▶ [WORK TO BE COMPLETED]: The records follow. Give them all back exactly.

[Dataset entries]
____
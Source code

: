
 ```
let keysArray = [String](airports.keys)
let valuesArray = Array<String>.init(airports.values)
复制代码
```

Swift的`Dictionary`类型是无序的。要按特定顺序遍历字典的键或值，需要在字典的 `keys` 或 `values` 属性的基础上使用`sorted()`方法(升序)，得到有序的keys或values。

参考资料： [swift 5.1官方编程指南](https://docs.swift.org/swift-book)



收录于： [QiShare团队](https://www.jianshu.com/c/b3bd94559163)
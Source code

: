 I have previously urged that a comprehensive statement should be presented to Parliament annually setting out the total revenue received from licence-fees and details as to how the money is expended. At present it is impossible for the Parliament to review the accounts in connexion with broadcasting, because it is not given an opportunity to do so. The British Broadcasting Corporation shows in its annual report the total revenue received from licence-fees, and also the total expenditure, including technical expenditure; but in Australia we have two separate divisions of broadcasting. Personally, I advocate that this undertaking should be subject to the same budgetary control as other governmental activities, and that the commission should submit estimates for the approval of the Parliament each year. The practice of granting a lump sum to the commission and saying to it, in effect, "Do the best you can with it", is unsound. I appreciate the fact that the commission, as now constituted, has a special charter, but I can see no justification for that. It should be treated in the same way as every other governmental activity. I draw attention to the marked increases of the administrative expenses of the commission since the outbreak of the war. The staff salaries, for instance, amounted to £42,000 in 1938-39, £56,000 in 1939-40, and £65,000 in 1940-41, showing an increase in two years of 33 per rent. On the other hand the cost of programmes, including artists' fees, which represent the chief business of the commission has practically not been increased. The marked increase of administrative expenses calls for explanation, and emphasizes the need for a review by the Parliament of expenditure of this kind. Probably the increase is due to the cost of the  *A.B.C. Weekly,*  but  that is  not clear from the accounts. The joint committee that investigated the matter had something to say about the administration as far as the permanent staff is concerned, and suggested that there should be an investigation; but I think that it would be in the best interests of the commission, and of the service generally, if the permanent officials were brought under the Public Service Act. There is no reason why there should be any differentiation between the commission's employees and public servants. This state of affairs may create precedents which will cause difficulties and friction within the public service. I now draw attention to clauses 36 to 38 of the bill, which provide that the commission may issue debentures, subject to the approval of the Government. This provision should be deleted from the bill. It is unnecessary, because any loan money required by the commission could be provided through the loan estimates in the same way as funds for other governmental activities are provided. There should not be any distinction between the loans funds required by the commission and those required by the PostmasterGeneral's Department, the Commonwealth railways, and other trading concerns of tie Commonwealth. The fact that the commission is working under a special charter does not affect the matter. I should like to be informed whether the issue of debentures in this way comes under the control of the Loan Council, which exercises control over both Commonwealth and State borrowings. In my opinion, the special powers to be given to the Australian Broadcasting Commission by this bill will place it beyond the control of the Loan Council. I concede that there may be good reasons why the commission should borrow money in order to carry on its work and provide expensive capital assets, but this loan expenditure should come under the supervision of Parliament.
____
▶ [FINAL ANSWER]:
Source code

:
 ```
let keysArray = [String](airports.keys)
let valuesArray = Array<String>.init(airports.values)
复制代码
```

Swift的`Dictionary`类型是无序的。要按特定顺序遍历字典的键或值，需要在字典的 `keys` 或 `values` 属性的基础上使用`sorted()`方法(升序)，得到有序的keys或values。

参考资料： [swift 5.1官方编程指南](https://docs.swift.org/swift-book)



收录于： [QiShare团队](https://www.jianshu.com/c/b3bd94559163)
Source code

: I have previously urged that a comprehensive statement should be presented to Parliament annually setting out the total revenue received from licence-fees and details as to how the money is expended. At present it is impossible for the Parliament to review the accounts in connexion with broadcasting, because it is not given an opportunity to do so. The British Broadcasting Corporation shows in its annual report the total revenue received from licence-fees, and also the total expenditure, including technical expenditure; but in Australia we have two separate divisions of broadcasting. Personally, I advocate that this undertaking should be subject to the same budgetary control as other governmental activities, and that the commission should submit estimates for the approval of the Parliament each year. The practice of granting a lump sum to the commission and saying to it, in effect, "Do the best you can with it", is unsound. I appreciate the fact that the commission, as now constituted, has a special charter, but I can see no justification for that. It should be treated in the same way as every other governmental activity. I draw attention to the marked increases of the administrative expenses of the commission since the outbreak of the war. The staff salaries, for instance, amounted to £42,000 in 1938-39, £56,000 in 1939-40, and £65,000 in 1940-41, showing an increase in two years of 33 per rent. On the other hand the cost of programmes, including artists' fees, which represent the chief business of the commission has practically not been increased. The marked increase of administrative expenses calls for explanation, and emphasizes the need for a review by the Parliament of expenditure of this kind. Probably the increase is due to the cost of the  *A.B.C. Weekly,*  but  that is  not clear from the accounts. The joint committee that investigated the matter had something to say about the administration as far as the permanent staff is concerned, and suggested that there should be an investigation; but I think that it would be in the best interests of the commission, and of the service generally, if the permanent officials were brought under the Public Service Act. There is no reason why there should be any differentiation between the commission's employees and public servants. This state of affairs may create precedents which will cause difficulties and friction within the public service. I now draw attention to clauses 36 to 38 of the bill, which provide that the commission may issue debentures, subject to the approval of the Government. This provision should be deleted from the bill. It is unnecessary, because any loan money required by the commission could be provided through the loan estimates in the same way as funds for other governmental activities are provided. There should not be any distinction between the loans funds required by the commission and those required by the PostmasterGeneral's Department, the Commonwealth railways, and other trading concerns of tie Commonwealth. The fact that the commission is working under a special charter does not affect the matter. I should like to be informed whether the issue of debentures in this way comes under the control of the Loan Council, which exercises control over both Commonwealth and State borrowings. In my opinion, the special powers to be given to the Australian Broadcasting Commission by this bill will place it beyond the control of the Loan Council. I concede that there may be good reasons why the commission should borrow money in order to carry on its work and provide expensive capital assets, but this loan expenditure should come under the supervision of Parliament.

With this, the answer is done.